Where environmentalists coexist with the timber industry
Got dreadlocks? Got a VW bus? Got a cause? If so, you’ve got a home in Arcata, especially if gorgeous redwood forests and bold community spirit complete your picture of the good life. This coastal town on scenic Highway 101 about 280 miles north of San Francisco is a place where ecology movement radicals meet timber industry pooh-bahs head on, and both survive.
Established in the 1840s as a base town for the California gold fields, Arcata later cast its economic lot with the logging and fishing industries. The early ‘70s forced the city to change. While the timber industry withered, ecoforces coalesced and thrived, boosted in part by the town’s heroic tussle with the state government over the widening of Highway 101. Today 20 percent of Arcata’s voters are Green Party members; this is the first town in the country to elect a Green majority to the city council. It’s a tenuous hold, since conservatives haven’t exactly vacated the area.
Arcata’s 15,000 residents have learned over the past few years how to build a strong community through effective use of resources. Recycling is religion here, but the town is too far away from major metro areas to make it simple. So the community developed its own markets and built an infrastructure based on microindustries and value-added products. Now the town exports compost, potting mix, and soil builders instead of lumber. A local company, Fire & Light Originals, is nationally known for making high-end recycled glass dinnerware and tiles. Local produce is sold at the Foodworks Culinary Center, which houses 10 full-time businesses, including Fish Brothers’ smoked salmon, and rents community kitchens to an up-and-coming dozen more. The economy may not exactly be booming, but at least it’s improving; the unemployment rate has dropped from 16 percent in the early ‘80s to just over 7 percent today.
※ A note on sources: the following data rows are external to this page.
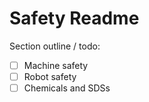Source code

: # Safety Readme

<!-- markdownlint-disable MD007 -->
Section outline / todo:

- [ ] Machine safety
- [ ] Robot safety
- [ ] Chemicals and SDSs
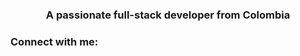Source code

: <h3 align="center">A passionate full-stack developer from Colombia</h3>

<h3 align="left">Connect with me:</h3>
<p align="left">
</p>
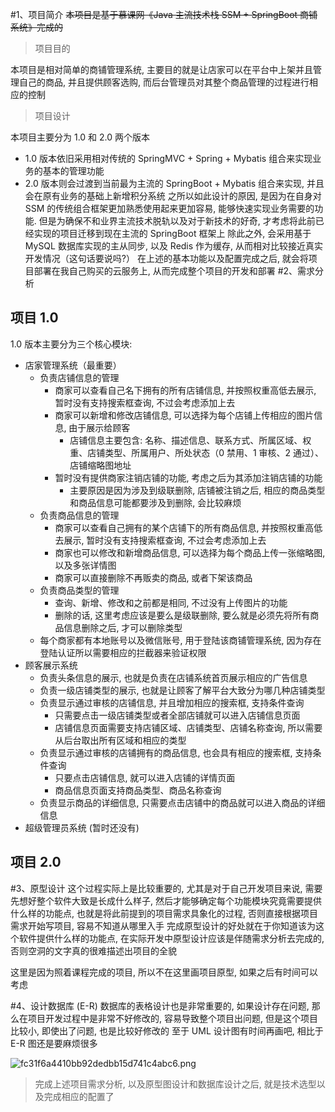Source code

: #1、项目简介
~~本项目是基于慕课网《Java 主流技术栈 SSM + SpringBoot 商铺系统》完成的~~
> 项目目的

本项目是相对简单的商铺管理系统, 主要目的就是让店家可以在平台中上架并且管理自己的商品, 并且提供顾客选购, 而后台管理员对其整个商品管理的过程进行相应的控制
> 项目设计

本项目主要分为 1.0 和 2.0 两个版本
* 1.0 版本依旧采用相对传统的 SpringMVC + Spring + Mybatis 组合来实现业务的基本的管理功能
* 2.0 版本则会过渡到当前最为主流的 SpringBoot + Mybatis 组合来实现, 并且会在原有业务的基础上新增积分系统
之所以如此设计的原因, 是因为在自身对 SSM 的传统组合框架更加熟悉使用起来更加容易, 能够快速实现业务需要的功能. 但是为确保不和业界主流技术脱轨以及对于新技术的好奇, 才考虑将此前已经实现的项目迁移到现在主流的 SpringBoot 框架上
除此之外, 会采用基于 MySQL 数据库实现的主从同步, 以及 Redis 作为缓存, 从而相对比较接近真实开发情况（这句话要说吗?）
在上述的基本功能以及配置完成之后, 就会将项目部署在我自己购买的云服务上, 从而完成整个项目的开发和部署
#2、需求分析
## 项目 1.0
1.0 版本主要分为三个核心模块:
* 店家管理系统（最重要）
    * 负责店铺信息的管理
        * 商家可以查看自己名下拥有的所有店铺信息, 并按照权重高低去展示, 暂时没有支持搜索框查询, 不过会考虑添加上去
        * 商家可以新增和修改店铺信息, 可以选择为每个店铺上传相应的图片信息, 由于展示给顾客
            * 店铺信息主要包含: 名称、描述信息、联系方式、所属区域、权重、店铺类型、所属用户、所处状态（0 禁用、1 审核、2 通过）、店铺缩略图地址
        * 暂时没有提供商家注销店铺的功能, 考虑之后为其添加注销店铺的功能
            * 主要原因是因为涉及到级联删除, 店铺被注销之后, 相应的商品类型和商品信息可能都要涉及到删除, 会比较麻烦
    * 负责商品信息的管理
        * 商家可以查看自己拥有的某个店铺下的所有商品信息, 并按照权重高低去展示, 暂时没有支持搜索框查询, 不过会考虑添加上去
        * 商家也可以修改和新增商品信息, 可以选择为每个商品上传一张缩略图, 以及多张详情图
        * 商家可以直接删除不再贩卖的商品, 或者下架该商品
    * 负责商品类型的管理
        * 查询、新增、修改和之前都是相同, 不过没有上传图片的功能
        * 删除的话, 这里考虑应该是要么是级联删除, 要么就是必须先将所有商品信息删除之后, 才可以删除类型
    * 每个商家都有本地账号以及微信账号, 用于登陆该商铺管理系统, 因为存在登陆认证所以需要相应的拦截器来验证权限
* 顾客展示系统
    * 负责头条信息的展示, 也就是负责在店铺系统首页展示相应的广告信息
    * 负责一级店铺类型的展示, 也就是让顾客了解平台大致分为哪几种店铺类型
    * 负责显示通过审核的店铺信息, 并且增加相应的搜索框, 支持条件查询
        * 只需要点击一级店铺类型或者全部店铺就可以进入店铺信息页面
        * 店铺信息页面需要支持店铺区域、店铺类型、店铺名称查询, 所以需要从后台取出所有区域和相应的类型
    * 负责显示通过审核的店铺拥有的商品信息, 也会具有相应的搜索框, 支持条件查询
        * 只要点击店铺信息, 就可以进入店铺的详情页面
        * 商品信息页面支持商品类型、商品名称查询
    * 负责显示商品的详细信息, 只需要点击店铺中的商品就可以进入商品的详细信息
* 超级管理员系统 (暂时还没有)
## 项目 2.0

#3、原型设计
这个过程实际上是比较重要的, 尤其是对于自己开发项目来说, 需要先想好整个软件大致是长成什么样子, 然后才能够确定每个功能模块究竟需要提供什么样的功能点, 也就是将此前提到的项目需求具象化的过程, 否则直接根据项目需求开始写项目, 容易不知道从哪里入手
完成原型设计的好处就在于你知道该为这个软件提供什么样的功能点, 在实际开发中原型设计应该是伴随需求分析去完成的, 否则空洞的文字真的很难描述出项目的全貌

这里是因为照着课程完成的项目, 所以不在这里画项目原型, 如果之后有时间可以考虑

#4、设计数据库 (E-R)
数据库的表格设计也是非常重要的, 如果设计存在问题, 那么在项目开发过程中是非常不好修改的, 容易导致整个项目出问题, 但是这个项目比较小, 即使出了问题, 也是比较好修改的
至于 UML 设计图有时间再画吧, 相比于 E-R 图还是要麻烦很多

![fc31f6a4410bb92dedbb15d741c4abc6.png](https://i1.xpic.jp/file/xpicjp/2022/02/15/fc31f6a4410bb92dedbb15d741c4abc6.png)

> 完成上述项目需求分析, 以及原型图设计和数据库设计之后, 就是技术选型以及完成相应的配置了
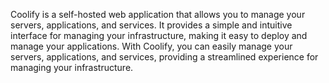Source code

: Coolify is a self-hosted web application that allows you to manage your servers, applications, and services. It provides a simple and intuitive interface for managing your infrastructure, making it easy to deploy and manage your applications. With Coolify, you can easily manage your servers, applications, and services, providing a streamlined experience for managing your infrastructure.
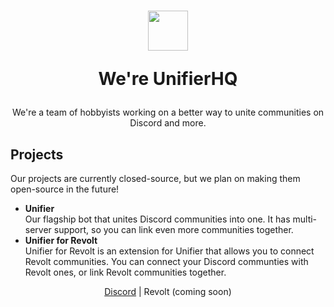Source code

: <h1 align=center>
  <img width=64 src=https://github.com/greeeen-dev/unifier/assets/41323182/3065245a-28b6-4410-9b07-8b940f4796ae>
  
  We're UnifierHQ</h1>
<p align=center>We're a team of hobbyists working on a better way to unite communities on Discord and more.</p>

<h2>Projects</h2>
<p>Our projects are currently closed-source, but we plan on making them open-source in the future!</p>
<ul>
  <li><strong>Unifier</strong><br>
Our flagship bot that unites Discord communities into one. It has multi-server support, so you can link even more communities together.</li>
  <li><strong>Unifier for Revolt</strong><br>
  Unifier for Revolt is an extension for Unifier that allows you to connect Revolt communities. You can connect your Discord communties with 
    Revolt ones, or link Revolt communities together.</li>
</ul>

<p align=center><a href="https://discord.gg/a4KpNcARzK">Discord</a> | Revolt (coming soon)</p>
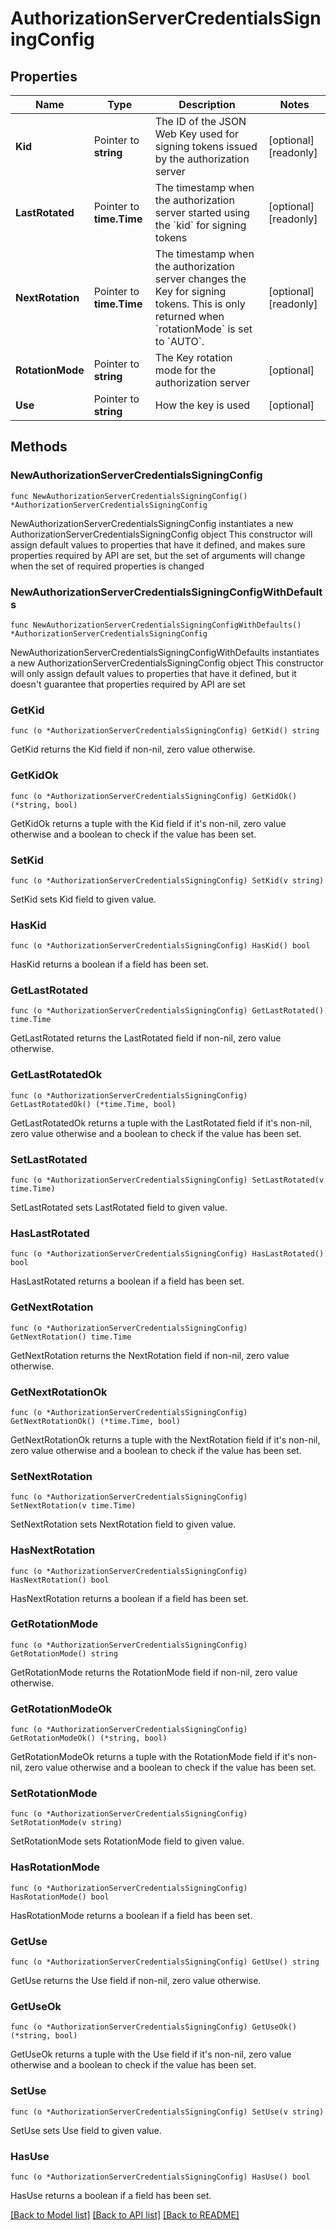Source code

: # AuthorizationServerCredentialsSigningConfig

## Properties

Name | Type | Description | Notes
------------ | ------------- | ------------- | -------------
**Kid** | Pointer to **string** | The ID of the JSON Web Key used for signing tokens issued by the authorization server | [optional] [readonly] 
**LastRotated** | Pointer to **time.Time** | The timestamp when the authorization server started using the &#x60;kid&#x60; for signing tokens | [optional] [readonly] 
**NextRotation** | Pointer to **time.Time** | The timestamp when the authorization server changes the Key for signing tokens. This is only returned when &#x60;rotationMode&#x60; is set to &#x60;AUTO&#x60;. | [optional] [readonly] 
**RotationMode** | Pointer to **string** | The Key rotation mode for the authorization server | [optional] 
**Use** | Pointer to **string** | How the key is used | [optional] 

## Methods

### NewAuthorizationServerCredentialsSigningConfig

`func NewAuthorizationServerCredentialsSigningConfig() *AuthorizationServerCredentialsSigningConfig`

NewAuthorizationServerCredentialsSigningConfig instantiates a new AuthorizationServerCredentialsSigningConfig object
This constructor will assign default values to properties that have it defined,
and makes sure properties required by API are set, but the set of arguments
will change when the set of required properties is changed

### NewAuthorizationServerCredentialsSigningConfigWithDefaults

`func NewAuthorizationServerCredentialsSigningConfigWithDefaults() *AuthorizationServerCredentialsSigningConfig`

NewAuthorizationServerCredentialsSigningConfigWithDefaults instantiates a new AuthorizationServerCredentialsSigningConfig object
This constructor will only assign default values to properties that have it defined,
but it doesn't guarantee that properties required by API are set

### GetKid

`func (o *AuthorizationServerCredentialsSigningConfig) GetKid() string`

GetKid returns the Kid field if non-nil, zero value otherwise.

### GetKidOk

`func (o *AuthorizationServerCredentialsSigningConfig) GetKidOk() (*string, bool)`

GetKidOk returns a tuple with the Kid field if it's non-nil, zero value otherwise
and a boolean to check if the value has been set.

### SetKid

`func (o *AuthorizationServerCredentialsSigningConfig) SetKid(v string)`

SetKid sets Kid field to given value.

### HasKid

`func (o *AuthorizationServerCredentialsSigningConfig) HasKid() bool`

HasKid returns a boolean if a field has been set.

### GetLastRotated

`func (o *AuthorizationServerCredentialsSigningConfig) GetLastRotated() time.Time`

GetLastRotated returns the LastRotated field if non-nil, zero value otherwise.

### GetLastRotatedOk

`func (o *AuthorizationServerCredentialsSigningConfig) GetLastRotatedOk() (*time.Time, bool)`

GetLastRotatedOk returns a tuple with the LastRotated field if it's non-nil, zero value otherwise
and a boolean to check if the value has been set.

### SetLastRotated

`func (o *AuthorizationServerCredentialsSigningConfig) SetLastRotated(v time.Time)`

SetLastRotated sets LastRotated field to given value.

### HasLastRotated

`func (o *AuthorizationServerCredentialsSigningConfig) HasLastRotated() bool`

HasLastRotated returns a boolean if a field has been set.

### GetNextRotation

`func (o *AuthorizationServerCredentialsSigningConfig) GetNextRotation() time.Time`

GetNextRotation returns the NextRotation field if non-nil, zero value otherwise.

### GetNextRotationOk

`func (o *AuthorizationServerCredentialsSigningConfig) GetNextRotationOk() (*time.Time, bool)`

GetNextRotationOk returns a tuple with the NextRotation field if it's non-nil, zero value otherwise
and a boolean to check if the value has been set.

### SetNextRotation

`func (o *AuthorizationServerCredentialsSigningConfig) SetNextRotation(v time.Time)`

SetNextRotation sets NextRotation field to given value.

### HasNextRotation

`func (o *AuthorizationServerCredentialsSigningConfig) HasNextRotation() bool`

HasNextRotation returns a boolean if a field has been set.

### GetRotationMode

`func (o *AuthorizationServerCredentialsSigningConfig) GetRotationMode() string`

GetRotationMode returns the RotationMode field if non-nil, zero value otherwise.

### GetRotationModeOk

`func (o *AuthorizationServerCredentialsSigningConfig) GetRotationModeOk() (*string, bool)`

GetRotationModeOk returns a tuple with the RotationMode field if it's non-nil, zero value otherwise
and a boolean to check if the value has been set.

### SetRotationMode

`func (o *AuthorizationServerCredentialsSigningConfig) SetRotationMode(v string)`

SetRotationMode sets RotationMode field to given value.

### HasRotationMode

`func (o *AuthorizationServerCredentialsSigningConfig) HasRotationMode() bool`

HasRotationMode returns a boolean if a field has been set.

### GetUse

`func (o *AuthorizationServerCredentialsSigningConfig) GetUse() string`

GetUse returns the Use field if non-nil, zero value otherwise.

### GetUseOk

`func (o *AuthorizationServerCredentialsSigningConfig) GetUseOk() (*string, bool)`

GetUseOk returns a tuple with the Use field if it's non-nil, zero value otherwise
and a boolean to check if the value has been set.

### SetUse

`func (o *AuthorizationServerCredentialsSigningConfig) SetUse(v string)`

SetUse sets Use field to given value.

### HasUse

`func (o *AuthorizationServerCredentialsSigningConfig) HasUse() bool`

HasUse returns a boolean if a field has been set.


[[Back to Model list]](../README.md#documentation-for-models) [[Back to API list]](../README.md#documentation-for-api-endpoints) [[Back to README]](../README.md)


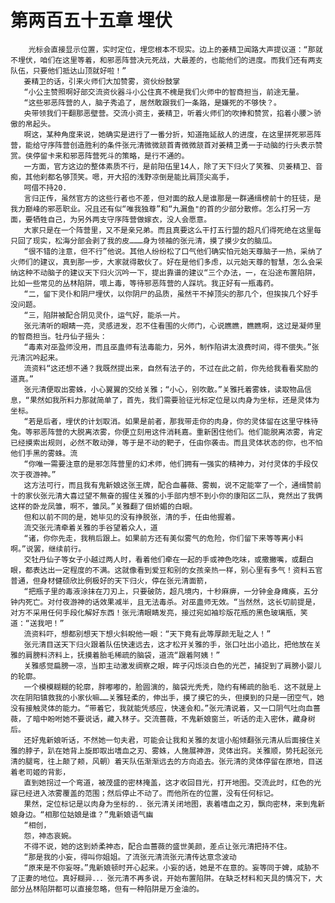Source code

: # 第两百五十五章 埋伏
        光标会直接显示位置，实时定位，埋您根本不现实。边上的姜精卫闻路大声提议道：“那就不埋伏，咱们在这里等着，和邪恶阵营决元死战，大最差的，也能他们的进度。而我们还有两支队伍，只要他们抵达山顶就好啦！”
       姜精卫的话，引来火师们大加赞雾，资伙纷鼓掌
       “小公主赞照啊好部交流资伙器斗小公住真不槐是我们火师中的智商担当，前途无量。
       “这些邪恶阵营的人，脑子秀追了，居然敢跟我们一条路，是嫌死的不够快？。
       央带领我们干翻那恶壁营。交流小资主，姜精卫，听着火师们的吹捧和赞赏，掐着小腰＞骄傲的帛起头。
       啊这，某种角度来说，她确实是进行了一番分折，知道拖延敌人的进度，在这里拼死邪恶阵营，能给守序阵营创造胜利的条件张元清微微颔首青微微颔首对姜精卫勇一于动脑的行头表示赞赏。侠停留卡来和邪恶阵营死斗的策略，是行不通的。
       一方面，官方这边的整体素质不行，是前阳伍里14人，除了天下归火了笑雅、贝姜精卫、音痴，其他刹都名够顶笑。嗯，开大招的浅野凉倒是能比肩顶尖高手，
       呵借不持20.
       言归正传，虽然官方的这些行者也不差，但对面的敌人是谁那是一群通缉榜前十的狂徒，是我力巅峰的邪恶职业。况且还有似“唯我独尊”和“九漏鱼"的首的少部分散修。怎么打另一方面，要牺牲自己，为另外两支守序阵营做嫁衣，没人会愿意。
       大家只是在一个阵营里，又不是亲兄弟。而且真要这么干打五行盟的超凡们得死绝在这里每只回了现实，松海分部会剥了我的皮………身为领袖的张元清，摸了摸少女的脑瓜。
       “很不错的注意，但不行”他说。其他人纷纷松了口气他们确实怕元始天尊脑子一热，采纳了火师们的建议，真到那一步，大家就得散伙了。好在是他们多虑，以元始天尊的智慧，怎么会采纳这种不动脑子的建议天下归火沉吟一下，提出靠谱的建议“三个办法，一，在沿途布置陷阱，比如一些常见的丛林陷阱，喂上毒，等待邪恶阵营的人踩坑。我正好有一瓶毒药。
       “二，留下灵仆和阴尸埋伏，以你阴尸的品质，虽然干不掉顶尖的那几个，但挨挨几个好手没问题。
       “三，陷阱被配合阴见灵仆，运气好，能杀一片。
       张元清听的眼睛一亮，灵感进发，忍不住看围的火师门，心说瞧瞧，瞧瞧啊，这过是凝师里的智商担当。牡丹仙子摇头：
       “毒素对巫盈师没用，而且巫蛊师有法毒能力，另外，制作陷讲太浪费时间，得不偿失。”张元清沉吟起来。
       流资料“这还想不通？我既然提出来，自然有法子的，不过在此之前，你先给我看看奖励的道真。”
       张元清便取出雾蛛，小心翼翼的交给关雅；“小心，别吹散。”关雅托着雾蛛，读取物品信息，“果然如我所料力那就简单了，首先，我们需要验征光标定位是以肉身为坐标，还是灵体为坐标。
       “若是后者，埋伏的计划取消。如果是前者，那我带走你的肉身，你的灵体留在这里守株待兔。等邪恶阵营的大脱离浓雾，你便立刻用这件消耗嘉。重新困住他们。他们能脱离浓雾，肯定已经摸索出规则，必然不敢动弹，等于是不动的靶子，任由你袭击。而且灵体状态的你，也不怕他们手黑的雾蛛。流
       “你唯一需要注意的是邪怎阵营里的幻术师，他们拥有一强实的精神力，对付灵体的手段仅次于夜游神。”
       这方法可行，而且我有鬼新娘这张王牌，配合血蕃薇、雾蜘，说不定能宰了一个，通缉赞前十的家伙张元清大喜过望不無奋的握住关雅的小手部内想不到小你的康阳区二队，竟然出了我俩这样的卧龙凤雏，啊不，雏凤。”关雅翻了佃娇媚的白眼。
       但和以前不同的是，她毕见的没有挣脱张，清的手，任由他握着。
       流交张元清牵着关雅的手谷望着众人，道
       “诸，你你先走，我稍后跟上。如果前方还有美似雾气的危险，你们留下来等等离小料啊。”说罢，继续前行。
       交牡丹仙子等女子小越过两人时，看着他们牵在一起的手或神色吃味，或撒撇嘴，或翻白眼，都表达出一定程度的不满。这就像看到爱豆和别的女孩亲热一样，别心里有多气！资料五官普通，但身材健硕欣比例极好的天下归火，停在张元清面箭，
       “把瓶子里的毒液涂抹在刀刃上，只要破防，超凡境内，十秒麻痹，一分钟金身瘫痪，五分钟内死亡。对付夜游神的话效果减半，且无法毒杀。对巫蛊师无效。“当然然，这长切前提是，对方不采用任何手段化解好东西！张元清眼睛发亮，接过宛如袖珍版花瓶的黑色玻璃瓶，笑道：“送我吧！”
       流资料吓，想都别想天下想火斜睨他一眼：“天下竟有此等厚颜无耻之人！”
       张元清目送天下归火跟着队伍快速远去，这才松开关雅的手，张口吐出小追比，把他放在关雅的肩膀料济料上，抚摸着胎毛稀疏的脑袋，道流“跟着阿姨！”
       关雅感觉扁膀一凉，当即主动激发绸察之眼，眸子闪烁淡白色的光芒，捕捉到了肩膀小婴儿的轮廓。
       一个模模糊糊的轮廓，胖嘟嘟的，脸圆演的，脑袋光秃秃，隐约有稀疏的胎毛．这不就是上次在阴阳镇救我的小家伙嘛……关雅轻柔的，伸出手，摸了摸它的头，但摸到的只是一团空气，她没有接触灵体的能力。“带着它，我就能凭感应，快速会和。”张元清说着，又一口阴气吐向血蔷薇，了暗中盼咐她不要说话，藏入林子。交流蔷薇，不鬼新娘窗兰，听话的走入密休，藏身树后。
       还好鬼新娘听话，不然她一句夫君，可能会让我和关雅的友谊小船倾翻张元清从后面接住关雅的脖子，趴在她背上旋即取出嗜血之刃、雾蛛，人施展神游，灵体出窍。关雅顺，势托起张元清的腿弯，往上颠了颊，风朝）着天队伍渐渐远去的方向追去。张元清的灵体停留在原地，目送着老司姬的背影，
       直到她拐过一个弯道，被茂盛的密林掩盖，这才收回目光，打开地图。交流此时，红色的光寐已经进入浓雾覆盖的范围；然后停止不动了。而他所在的位置，没有任何标记。
       果然，定位标记是以肉身为坐标的．．张元清关闭地图，衷着嗜血之刃，飘向密林，来到鬼新娘身边。“相那位姑娘是谁？”鬼新娘语气幽
       “相创，
       怨，神态哀婉。
       不得不说，她的这到娇柔神态，配合血蔷薇的盛世美颜，差点让张元清把持不住。
       “那是我的小妄，得叫你姐姐。了流张元清流张元清传达意念波动
       “原来是不你妄呀。”鬼新娘顿时开心起来。小妄的话，她是不在意的。妄等同于婢，咸胁不了正妻的地位。真好糊异．．．张元清不再多说，开始布置陷阱。在缺乏材料和天具的情况下，大部分丛林陷阱都可以直接忽略，但有一种陷阱是万金油的。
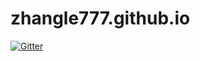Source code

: # zhangle777.github.io

[![Gitter](https://badges.gitter.im/zhangle_blog/blog_room.svg)](https://gitter.im/zhangle_blog/blog_room?utm_source=badge&utm_medium=badge&utm_campaign=pr-badge&utm_content=badge)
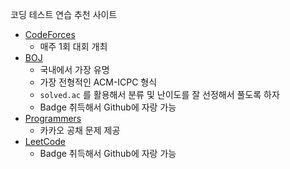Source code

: 코딩 테스트 연습 추천 사이트

- [CodeForces](https://codeforces.com)
  - 매주 1회 대회 개최
- [BOJ](https://www.acmicpc.net)
  - 국내에서 가장 유명
  - 가장 전형적인 ACM-ICPC 형식
  - `solved.ac` 를 활용해서 분류 및 난이도를 잘 선정해서 풀도록 하자
  - Badge 취득해서 Github에 자랑 가능
- [Programmers](https://programmers.co.kr/learn/challenges)
  - 카카오 공채 문제 제공
- [LeetCode](https://leetcode.com)
  - Badge 취득해서 Github에 자랑 가능
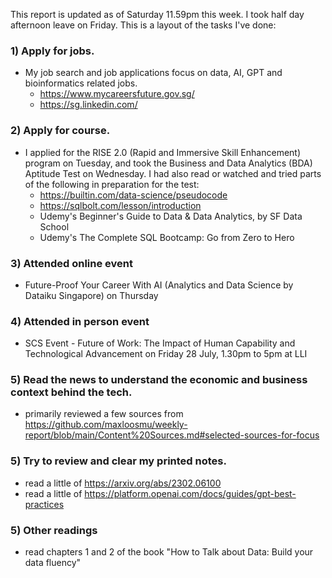 This report is updated as of Saturday 11.59pm this week.  I took half day afternoon leave on Friday.  This is a layout of the tasks I've done:

### 1) Apply for jobs.
- My job search and job applications focus on data, AI, GPT and bioinformatics related jobs.  
    - https://www.mycareersfuture.gov.sg/
    - https://sg.linkedin.com/

### 2) Apply for course.
- I applied for the RISE 2.0 (Rapid and Immersive Skill Enhancement) program on Tuesday, and took the Business and Data Analytics (BDA) Aptitude Test on Wednesday.  I had also read or watched and tried parts of the following in preparation for the test:
    - https://builtin.com/data-science/pseudocode
    - https://sqlbolt.com/lesson/introduction
    - Udemy's Beginner's Guide to Data & Data Analytics, by SF Data School
    - Udemy's The Complete SQL Bootcamp: Go from Zero to Hero

### 3) Attended online event
- Future-Proof Your Career With AI (Analytics and Data Science by Dataiku Singapore) on Thursday

### 4) Attended in person event
- SCS Event - Future of Work: The Impact of Human Capability and Technological Advancement on Friday 28 July, 1.30pm to 5pm at LLI

### 5) Read the news to understand the economic and business context behind the tech.  
- primarily reviewed a few sources from https://github.com/maxloosmu/weekly-report/blob/main/Content%20Sources.md#selected-sources-for-focus

### 5) Try to review and clear my printed notes.  
- read a little of https://arxiv.org/abs/2302.06100
- read a little of https://platform.openai.com/docs/guides/gpt-best-practices

### 5) Other readings
- read chapters 1 and 2 of the book "How to Talk about Data: Build your data fluency"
This is a clean, hilly, walkable town, home to the Alliance for a Paving Moratorium and its feisty newspaper, Auto-Free Times. Often thought of as Haight-Ashbury reincarnated in the redwoods, Arcata weans its hippies from yesterday’s drugs and turns them on to today’s activism, although proximity to California’s Emerald Triangle, famed for marijuana growing, may make them feel at home. This is headquarters for the Hundredth Monkey, a major anti-nuke group that every year buses hundreds of local residents to a protest march at the Nevada Nuclear Test Site. As the country’s pioneer in biological wastewater treatment, Arcata also offers habitat to more than 50 bird species at the treatment ponds, a.k.a. the Arcata Marsh and Wildlife Sanctuary.
Culture drifts in from Humboldt State University, whose 7,500 students, mostly studying natural sciences and the arts, live in solar-paneled dorms. The prevalence of food co-ops, alternative health care, and diverse ideas in Arcata must make up for the lack of night life; many of them stay on after college.